As the sun broke St John's Peak and Low's Peak were bathed in light and the South Peak looked awesome behind us with a backdrop of soft white clouds breaking over Sabah . Unfortunately the broken sandal, sore and slightly ingrown toenails and thinning air finally took its toll on Charlie as she reached her limit at the foot of Low's Peak. She was disappointed in herself for not reaching the top but I think she did fantastic to cover 8 and a half km and reach a height of almost 4,000m in such a short time and I was very proud of her (despite her whinging!!), and also very happy that we'd done it all together.
She sat down for a well-earned rest and some peanut brittle whilst I clambered my way up the final few hundred metres to the top. The views were stunning and it was a fantastic feeling watching the clouds clearing as I hung on for dear life, teetering over the edge with only a flimsy little fence holding me back. Once I'd done my bit as 'token Westerner left at the top' and posed for enough peace sign
photos with the Asian climbers around me it was time to head back down and face up to the prospect of getting back to the bottom. I think it's known as 'Chesney Hawkes Syndrome': you're still reeling from the heady heights and have hardly had the chance to take it all in when before you know it you're sinking back to where you came from (although in our case it was flat ground and thicker air, not stacking shelves at Tesco!)
On our way down the clouds continued to break, unveiling some breathtaking scenery although tiredness really did begin to kick in during the last 2 kilometres or so. We worked out that, of the 28 hours from us passing in through Timpohon Gate at the start of the climb, to when we passed back through at the finish, 19 and a half were spent walking. We were also given THE worst mountain guide: everybody undertaking the climb is assigned a guide for safety reasons. Ours turned out to be an arrogant, immature little prat who spent the time he bothered to walk with us demeaning Charlie and doing his best to deter us from carrying on, even telling us that the last part of the climb up Low's Peak wasn't possible as we were too late and Charlie wouldn't be able to do it anyway. Add to that Charlie's broken sandal and sore toenails and the fact that I'd only been walking properly for about a week after the scorpion sting ordeal and I don't think we did too bad!

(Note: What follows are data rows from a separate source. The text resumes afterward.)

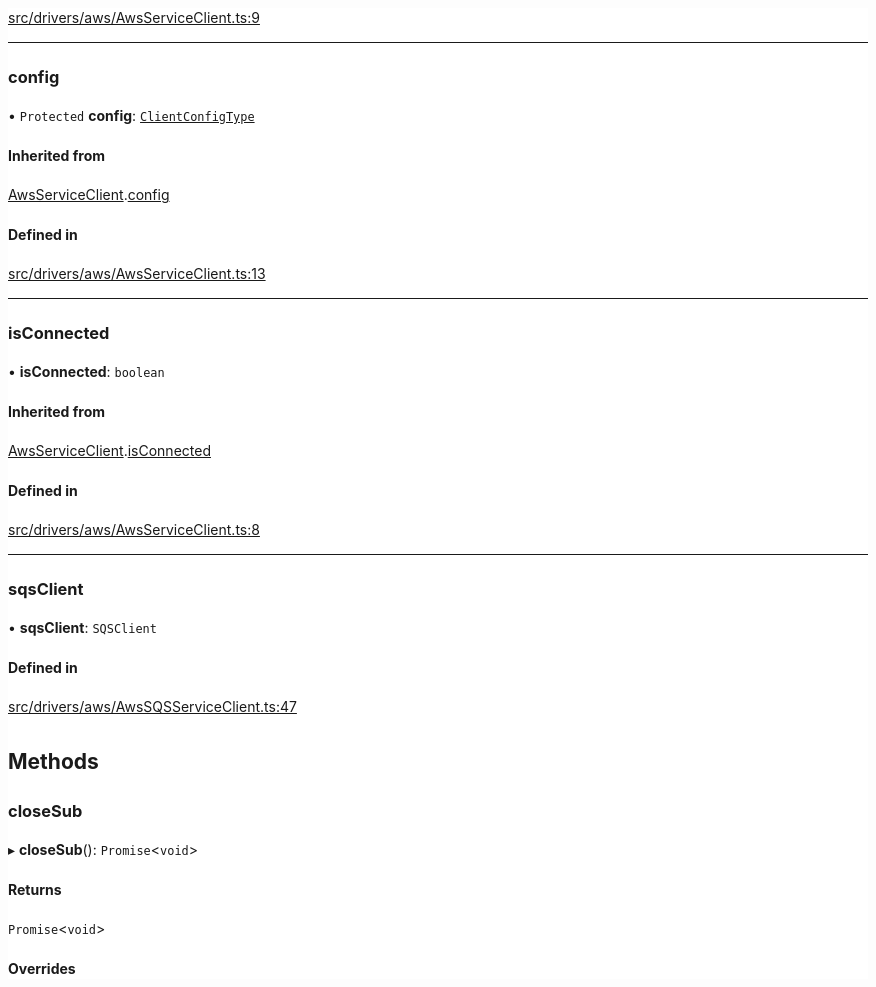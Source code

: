 [src/drivers/aws/AwsServiceClient.ts:9](https://github.com/l-v-yonsama/db-drivers/blob/bcd433a5c4453aa15ded63aa1500ddf16647d682/src/drivers/aws/AwsServiceClient.ts#L9)

___

### config

• `Protected` **config**: [`ClientConfigType`](../modules.md#clientconfigtype)

#### Inherited from

[AwsServiceClient](AwsServiceClient.md).[config](AwsServiceClient.md#config)

#### Defined in

[src/drivers/aws/AwsServiceClient.ts:13](https://github.com/l-v-yonsama/db-drivers/blob/bcd433a5c4453aa15ded63aa1500ddf16647d682/src/drivers/aws/AwsServiceClient.ts#L13)

___

### isConnected

• **isConnected**: `boolean`

#### Inherited from

[AwsServiceClient](AwsServiceClient.md).[isConnected](AwsServiceClient.md#isconnected)

#### Defined in

[src/drivers/aws/AwsServiceClient.ts:8](https://github.com/l-v-yonsama/db-drivers/blob/bcd433a5c4453aa15ded63aa1500ddf16647d682/src/drivers/aws/AwsServiceClient.ts#L8)

___

### sqsClient

• **sqsClient**: `SQSClient`

#### Defined in

[src/drivers/aws/AwsSQSServiceClient.ts:47](https://github.com/l-v-yonsama/db-drivers/blob/bcd433a5c4453aa15ded63aa1500ddf16647d682/src/drivers/aws/AwsSQSServiceClient.ts#L47)

## Methods

### closeSub

▸ **closeSub**(): `Promise`\<`void`\>

#### Returns

`Promise`\<`void`\>

#### Overrides
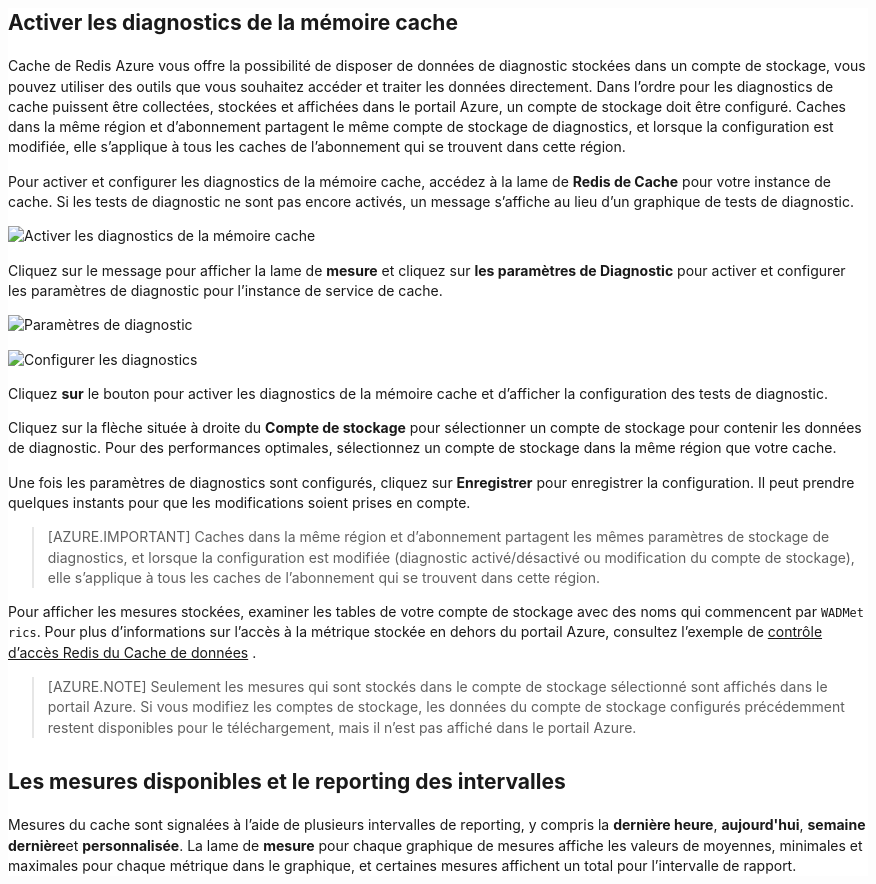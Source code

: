 ## <a name="enable-cache-diagnostics"></a>Activer les diagnostics de la mémoire cache

Cache de Redis Azure vous offre la possibilité de disposer de données de diagnostic stockées dans un compte de stockage, vous pouvez utiliser des outils que vous souhaitez accéder et traiter les données directement. Dans l’ordre pour les diagnostics de cache puissent être collectées, stockées et affichées dans le portail Azure, un compte de stockage doit être configuré. Caches dans la même région et d’abonnement partagent le même compte de stockage de diagnostics, et lorsque la configuration est modifiée, elle s’applique à tous les caches de l’abonnement qui se trouvent dans cette région.

Pour activer et configurer les diagnostics de la mémoire cache, accédez à la lame de **Redis de Cache** pour votre instance de cache. Si les tests de diagnostic ne sont pas encore activés, un message s’affiche au lieu d’un graphique de tests de diagnostic.

![Activer les diagnostics de la mémoire cache][redis-cache-enable-diagnostics]

Cliquez sur le message pour afficher la lame de **mesure** et cliquez sur **les paramètres de Diagnostic** pour activer et configurer les paramètres de diagnostic pour l’instance de service de cache.

![Paramètres de diagnostic][redis-cache-diagnostic-settings]

![Configurer les diagnostics][redis-cache-configure-diagnostics]

Cliquez **sur** le bouton pour activer les diagnostics de la mémoire cache et d’afficher la configuration des tests de diagnostic.

Cliquez sur la flèche située à droite du **Compte de stockage** pour sélectionner un compte de stockage pour contenir les données de diagnostic. Pour des performances optimales, sélectionnez un compte de stockage dans la même région que votre cache.

Une fois les paramètres de diagnostics sont configurés, cliquez sur **Enregistrer** pour enregistrer la configuration. Il peut prendre quelques instants pour que les modifications soient prises en compte.

>[AZURE.IMPORTANT] Caches dans la même région et d’abonnement partagent les mêmes paramètres de stockage de diagnostics, et lorsque la configuration est modifiée (diagnostic activé/désactivé ou modification du compte de stockage), elle s’applique à tous les caches de l’abonnement qui se trouvent dans cette région.

Pour afficher les mesures stockées, examiner les tables de votre compte de stockage avec des noms qui commencent par `WADMetrics`. Pour plus d’informations sur l’accès à la métrique stockée en dehors du portail Azure, consultez l’exemple de [contrôle d’accès Redis du Cache de données](https://github.com/rustd/RedisSamples/tree/master/CustomMonitoring) .

>[AZURE.NOTE] Seulement les mesures qui sont stockés dans le compte de stockage sélectionné sont affichés dans le portail Azure. Si vous modifiez les comptes de stockage, les données du compte de stockage configurés précédemment restent disponibles pour le téléchargement, mais il n’est pas affiché dans le portail Azure.  

## <a name="available-metrics-and-reporting-intervals"></a>Les mesures disponibles et le reporting des intervalles

Mesures du cache sont signalées à l’aide de plusieurs intervalles de reporting, y compris la **dernière heure**, **aujourd'hui**, **semaine dernière**et **personnalisée**. La lame de **mesure** pour chaque graphique de mesures affiche les valeurs de moyennes, minimales et maximales pour chaque métrique dans le graphique, et certaines mesures affichent un total pour l’intervalle de rapport. 


[redis-cache-enable-diagnostics]: ./media/cache-how-to-monitor/redis-cache-enable-diagnostics.png
[redis-cache-diagnostic-settings]: ./media/cache-how-to-monitor/redis-cache-diagnostic-settings.png
[redis-cache-configure-diagnostics]: ./media/cache-how-to-monitor/redis-cache-configure-diagnostics.png
[redis-cache-monitoring-part]: ./media/cache-how-to-monitor/redis-cache-monitoring-part.png
[redis-cache-usage-part]: ./media/cache-how-to-monitor/redis-cache-usage-part.png
[redis-cache-metric-blade]: ./media/cache-how-to-monitor/redis-cache-metric-blade.png
[redis-cache-edit-chart]: ./media/cache-how-to-monitor/redis-cache-edit-chart.png
[redis-cache-view-chart-details]: ./media/cache-how-to-monitor/redis-cache-view-chart-details.png
[redis-cache-operations-events]: ./media/cache-how-to-monitor/redis-cache-operations-events.png
[redis-cache-alert-rules]: ./media/cache-how-to-monitor/redis-cache-alert-rules.png
[redis-cache-add-alert]: ./media/cache-how-to-monitor/redis-cache-add-alert.png
[redis-cache-premium-monitor]: ./media/cache-how-to-monitor/redis-cache-premium-monitor.png
[redis-cache-premium-edit]: ./media/cache-how-to-monitor/redis-cache-premium-edit.png
[redis-cache-premium-chart-detail]: ./media/cache-how-to-monitor/redis-cache-premium-chart-detail.png
[redis-cache-premium-point-summary]: ./media/cache-how-to-monitor/redis-cache-premium-point-summary.png
[redis-cache-premium-point-shard]: ./media/cache-how-to-monitor/redis-cache-premium-point-shard.png
[redis-cache-redis-metrics]: ./media/cache-how-to-monitor/redis-cache-redis-metrics.png
[redis-cache-redis-metrics-blade]: ./media/cache-how-to-monitor/redis-cache-redis-metrics-blade.png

Unfortunately Percy wasn't able to join us on the final part of the climb - he had a bit of altitude sickness from the first day and so stayed in bed with a nice bit of pussy he found...
So after the ' Brunei Blitz' we set off the very next day to tackle Mount Kinabalu , the highest peak in South-East Asia - no time to rest or chicken out! The photos from on and around the summit as well as the climb up there and back speak for themselves so I'll try not to blab on too much, especially as Charlie keeps telling me off for that and Jo accused me of being poetic and drunk in the Brunei blog!!